**** Source data

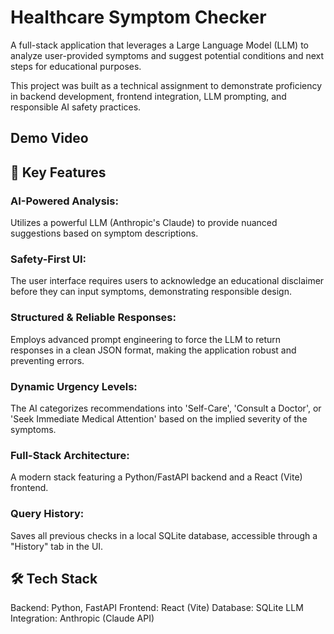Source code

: # Healthcare Symptom Checker
A full-stack application that leverages a Large Language Model (LLM) to analyze user-provided symptoms and suggest potential conditions and next steps for educational purposes.

This project was built as a technical assignment to demonstrate proficiency in backend development, frontend integration, LLM prompting, and responsible AI safety practices.

## Demo Video


## 🌟 Key Features
### AI-Powered Analysis: 
Utilizes a powerful LLM (Anthropic's Claude) to provide nuanced suggestions based on symptom descriptions.

### Safety-First UI: 
The user interface requires users to acknowledge an educational disclaimer before they can input symptoms, demonstrating responsible design.

### Structured & Reliable Responses: 
Employs advanced prompt engineering to force the LLM to return responses in a clean JSON format, making the application robust and preventing errors.

### Dynamic Urgency Levels: 
The AI categorizes recommendations into 'Self-Care', 'Consult a Doctor', or 'Seek Immediate Medical Attention' based on the implied severity of the symptoms.

### Full-Stack Architecture: 
A modern stack featuring a Python/FastAPI backend and a React (Vite) frontend.

### Query History: 
Saves all previous checks in a local SQLite database, accessible through a "History" tab in the UI.

## 🛠️ Tech Stack
Backend: Python, FastAPI
Frontend: React (Vite)
Database: SQLite
LLM Integration: Anthropic (Claude API)

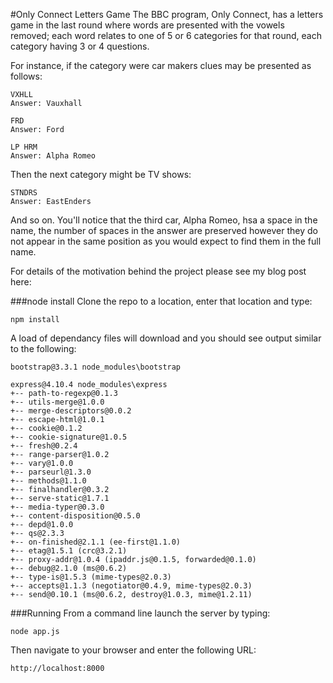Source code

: #Only Connect Letters Game
The BBC program, Only Connect, has a letters game in the last round where words are presented with the vowels removed; each word relates to one of 5 or 6 categories for that round, each category having 3 or 4 questions.

For instance, if the category were car makers clues may be presented as follows:

    VXHLL
    Answer: Vauxhall
    
    FRD
    Answer: Ford
    
    LP HRM
    Answer: Alpha Romeo

Then the next category might be TV shows:

    STNDRS
    Answer: EastEnders

And so on. You'll notice that the third car, Alpha Romeo, hsa a space in the name, the number of spaces in the answer are preserved however they do not appear in the same position as you would expect to find them in the full name.

For details of the motivation behind the project please see my blog post here:

###node install
Clone the repo to a location, enter that location and type:

    npm install

A load of dependancy files will download and you should see output similar to the following:

    bootstrap@3.3.1 node_modules\bootstrap
    
    express@4.10.4 node_modules\express
    +-- path-to-regexp@0.1.3
    +-- utils-merge@1.0.0
    +-- merge-descriptors@0.0.2
    +-- escape-html@1.0.1
    +-- cookie@0.1.2
    +-- cookie-signature@1.0.5
    +-- fresh@0.2.4
    +-- range-parser@1.0.2
    +-- vary@1.0.0
    +-- parseurl@1.3.0
    +-- methods@1.1.0
    +-- finalhandler@0.3.2
    +-- serve-static@1.7.1
    +-- media-typer@0.3.0
    +-- content-disposition@0.5.0
    +-- depd@1.0.0
    +-- qs@2.3.3
    +-- on-finished@2.1.1 (ee-first@1.1.0)
    +-- etag@1.5.1 (crc@3.2.1)
    +-- proxy-addr@1.0.4 (ipaddr.js@0.1.5, forwarded@0.1.0)
    +-- debug@2.1.0 (ms@0.6.2)
    +-- type-is@1.5.3 (mime-types@2.0.3)
    +-- accepts@1.1.3 (negotiator@0.4.9, mime-types@2.0.3)
    +-- send@0.10.1 (ms@0.6.2, destroy@1.0.3, mime@1.2.11)

###Running
From a command line launch the server by typing:

    node app.js

Then navigate to your browser and enter the following URL:

    http://localhost:8000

********

◆ Work item: Restate all entries exactly; pictures stay out.

◆ Reply:
Source code

: # Healthcare Symptom Checker
A full-stack application that leverages a Large Language Model (LLM) to analyze user-provided symptoms and suggest potential conditions and next steps for educational purposes.

This project was built as a technical assignment to demonstrate proficiency in backend development, frontend integration, LLM prompting, and responsible AI safety practices.

## Demo Video


## 🌟 Key Features
### AI-Powered Analysis: 
Utilizes a powerful LLM (Anthropic's Claude) to provide nuanced suggestions based on symptom descriptions.

### Safety-First UI: 
The user interface requires users to acknowledge an educational disclaimer before they can input symptoms, demonstrating responsible design.

### Structured & Reliable Responses: 
Employs advanced prompt engineering to force the LLM to return responses in a clean JSON format, making the application robust and preventing errors.

### Dynamic Urgency Levels: 
The AI categorizes recommendations into 'Self-Care', 'Consult a Doctor', or 'Seek Immediate Medical Attention' based on the implied severity of the symptoms.

### Full-Stack Architecture: 
A modern stack featuring a Python/FastAPI backend and a React (Vite) frontend.

### Query History: 
Saves all previous checks in a local SQLite database, accessible through a "History" tab in the UI.

## 🛠️ Tech Stack
Backend: Python, FastAPI
Frontend: React (Vite)
Database: SQLite
LLM Integration: Anthropic (Claude API)

Source code

: #Only Connect Letters Game
The BBC program, Only Connect, has a letters game in the last round where words are presented with the vowels removed; each word relates to one of 5 or 6 categories for that round, each category having 3 or 4 questions.

For instance, if the category were car makers clues may be presented as follows:

    VXHLL
    Answer: Vauxhall
    
    FRD
    Answer: Ford
    
    LP HRM
    Answer: Alpha Romeo

Then the next category might be TV shows:

    STNDRS
    Answer: EastEnders

And so on. You'll notice that the third car, Alpha Romeo, hsa a space in the name, the number of spaces in the answer are preserved however they do not appear in the same position as you would expect to find them in the full name.

For details of the motivation behind the project please see my blog post here:

###node install
Clone the repo to a location, enter that location and type:

    npm install

A load of dependancy files will download and you should see output similar to the following:

    bootstrap@3.3.1 node_modules\bootstrap
    
    express@4.10.4 node_modules\express
    +-- path-to-regexp@0.1.3
    +-- utils-merge@1.0.0
    +-- merge-descriptors@0.0.2
    +-- escape-html@1.0.1
    +-- cookie@0.1.2
    +-- cookie-signature@1.0.5
    +-- fresh@0.2.4
    +-- range-parser@1.0.2
    +-- vary@1.0.0
    +-- parseurl@1.3.0
    +-- methods@1.1.0
    +-- finalhandler@0.3.2
    +-- serve-static@1.7.1
    +-- media-typer@0.3.0
    +-- content-disposition@0.5.0
    +-- depd@1.0.0
    +-- qs@2.3.3
    +-- on-finished@2.1.1 (ee-first@1.1.0)
    +-- etag@1.5.1 (crc@3.2.1)
    +-- proxy-addr@1.0.4 (ipaddr.js@0.1.5, forwarded@0.1.0)
    +-- debug@2.1.0 (ms@0.6.2)
    +-- type-is@1.5.3 (mime-types@2.0.3)
    +-- accepts@1.1.3 (negotiator@0.4.9, mime-types@2.0.3)
    +-- send@0.10.1 (ms@0.6.2, destroy@1.0.3, mime@1.2.11)

###Running
From a command line launch the server by typing:

    node app.js

Then navigate to your browser and enter the following URL:

    http://localhost:8000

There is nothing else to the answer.